__Data extracts__:
----

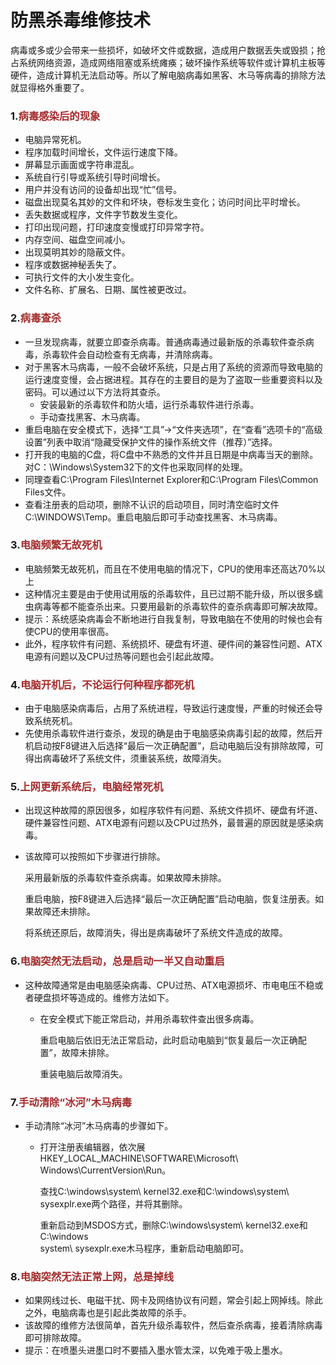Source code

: # 防黑杀毒维修技术

<!-- toc -->



病毒或多或少会带来一些损坏，如破坏文件或数据，造成用户数据丢失或毁损；抢占系统网络资源，造成网络阻塞或系统瘫痪；破坏操作系统等软件或计算机主板等硬件，造成计算机无法启动等。所以了解电脑病毒如黑客、木马等病毒的排除方法就显得格外重要了。

### 1.<font color=brown>病毒感染后的现象</font>

- 电脑异常死机。
- 程序加载时间增长，文件运行速度下降。
- 屏幕显示画面或字符串混乱。
- 系统自行引导或系统引导时间增长。
- 用户并没有访问的设备却出现“忙”信号。
- 磁盘出现莫名其妙的文件和坏块，卷标发生变化；访问时间比平时增长。
- 丢失数据或程序，文件字节数发生变化。
- 打印出现问题，打印速度变慢或打印异常字符。
- 内存空间、磁盘空间减小。
- 出现莫明其妙的隐蔽文件。
- 程序或数据神秘丢失了。
- 可执行文件的大小发生变化。
- 文件名称、扩展名、日期、属性被更改过。



### 2.<font color=brown>病毒查杀</font>

- 一旦发现病毒，就要立即查杀病毒。普通病毒通过最新版的杀毒软件查杀病毒，杀毒软件会自动检查有无病毒，并清除病毒。
- 对于黑客木马病毒，一般不会破坏系统，只是占用了系统的资源而导致电脑的运行速度变慢，会占据进程。其存在的主要目的是为了盗取一些重要资料以及密码。可以通过以下方法将其查杀。
  - 安装最新的杀毒软件和防火墙，运行杀毒软件进行杀毒。
  - 手动查找黑客、木马病毒。
-  重启电脑在安全模式下，选择“工具”→“文件夹选项”，在“查看”选项卡的“高级设置”列表中取消“隐藏受保护文件的操作系统文件（推荐）”选择。
-  打开我的电脑的C盘，将C盘中不熟悉的文件并且日期是中病毒当天的删除。对C：\Windows\System32下的文件也采取同样的处理。
-  同理查看C:\Program Files\Internet Explorer和C:\Program Files\Common Files文件。
-  查看注册表的启动项，删除不认识的启动项目，同时清空临时文件C:\WINDOWS\Temp。重启电脑后即可手动查找黑客、木马病毒。



### 3.<font color=brown>电脑频繁无故死机</font>

- 电脑频繁无故死机，而且在不使用电脑的情况下，CPU的使用率还高达70%以上
- 这种情况主要是由于使用试用版的杀毒软件，且已过期不能升级，所以很多蠕虫病毒等都不能查杀出来。只要用最新的杀毒软件的查杀病毒即可解决故障。
- 提示：系统感染病毒会不断地进行自我复制，导致电脑在不使用的时候也会有使CPU的使用率很高。
- 此外，程序软件有问题、系统损坏、硬盘有坏道、硬件间的兼容性问题、ATX电源有问题以及CPU过热等问题也会引起此故障。



### 4.<font color=brown>电脑开机后，不论运行何种程序都死机</font>

- 由于电脑感染病毒后，占用了系统进程，导致运行速度慢，严重的时候还会导致系统死机。
- 先使用杀毒软件进行查杀，发现的确是由于电脑感染病毒引起的故障，然后开机启动按F8键进入后选择“最后一次正确配置”，启动电脑后没有排除故障，可得出病毒破坏了系统文件，须重装系统，故障消失。



### 5.<font color=brown>上网更新系统后，电脑经常死机</font>

- 出现这种故障的原因很多，如程序软件有问题、系统文件损坏、硬盘有坏道、硬件兼容性问题、ATX电源有问题以及CPU过热外，最普遍的原因就是感染病毒。

- 该故障可以按照如下步骤进行排除。

   采用最新版的杀毒软件查杀病毒。如果故障未排除。
  
   重启电脑，按F8键进入后选择“最后一次正确配置”启动电脑，恢复注册表。如果故障还未排除。
  
   将系统还原后，故障消失，得出是病毒破坏了系统文件造成的故障。

### 6.<font color=brown>电脑突然无法启动，总是启动一半又自动重启</font>

- 这种故障通常是由电脑感染病毒、CPU过热、ATX电源损坏、市电电压不稳或者硬盘损坏等造成的。维修方法如下。

  - 在安全模式下能正常启动，并用杀毒软件查出很多病毒。

     重启电脑后依旧无法正常启动，此时启动电脑到“恢复最后一次正确配置”，故障未排除。

     重装电脑后故障消失。



### 7.<font color=brown>手动清除“冰河”木马病毒</font>

- 手动清除“冰河”木马病毒的步骤如下。

  - 打开注册表编辑器，依次展HKEY_LOCAL_MACHINE\SOFTWARE\Microsoft\ Windows\CurrentVersion\Run。

     查找C:\windows\system\ kernel32.exe和C:\windows\system\ sysexplr.exe两个路径，并将其删除。 

     重新启动到MSDOS方式，删除C:\windows\system\ kernel32.exe和C:\windows\
    system\ sysexplr.exe木马程序，重新启动电脑即可。



### 8.<font color=brown>电脑突然无法正常上网，总是掉线</font>

- 如果网线过长、电磁干扰、网卡及网络协议有问题，常会引起上网掉线。除此之外，电脑病毒也是引起此类故障的杀手。
- 该故障的维修方法很简单，首先升级杀毒软件，然后查杀病毒，接着清除病毒即可排除故障。
- 提示：在喷墨头进墨口时不要插入墨水管太深，以免难于吸上墨水。



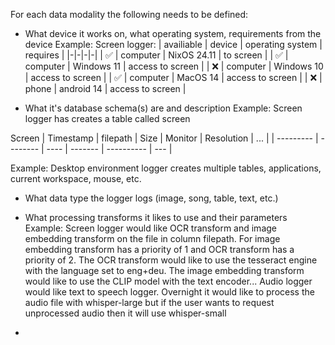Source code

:For each data modality the following needs to be defined:

- What device it works on, what operating system, requirements from the device
  Example:
  Screen logger:
  | availiable | device | operating system | requires |
  |-|-|-|-|
  | ✅ | computer | NixOS 24.11 | to screen |
  | ✅ | computer | Windows 11 | access to screen |
  | ❌ | computer | Windows 10 | access to screen |
  | ✅ | computer | MacOS 14 | access to screen |
  | ❌ | phone | android 14 | access to screen |

- What it's database schema(s) are and description
  Example:
  Screen logger has creates a table called screen

Screen
| Timestamp | filepath | Size | Monitor | Resolution | ... |
| --------- | -------- | ---- | ------- | ---------- | --- |

Example:
Desktop environment logger creates multiple tables, applications, current workspace, mouse, etc.

- What data type the logger logs (image, song, table, text, etc.)
- What processing transforms it likes to use and their parameters
  Example:
  Screen logger would like OCR transform and image embedding transform on the file in column filepath. For image embedding transform has a priority of 1 and OCR transform has a priority of 2. The OCR transform would like to use the tesseract engine with the language set to eng+deu. The image embedding transform would like to use the CLIP model with the text encoder...
  Audio logger would like text to speech logger. Overnight it would like to process the audio file with whisper-large but if the user wants to request unprocessed audio then it will use whisper-small

-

----

__Try it__: Lines containing the word "硬盘有坏道" are to be pulled from the records and copied.

__Solution to this task__:
- 此外，程序软件有问题、系统损坏、硬盘有坏道、硬件间的兼容性问题、ATX电源有问题以及CPU过热等问题也会引起此故障。
- 出现这种故障的原因很多，如程序软件有问题、系统文件损坏、硬盘有坏道、硬件兼容性问题、ATX电源有问题以及CPU过热外，最普遍的原因就是感染病毒。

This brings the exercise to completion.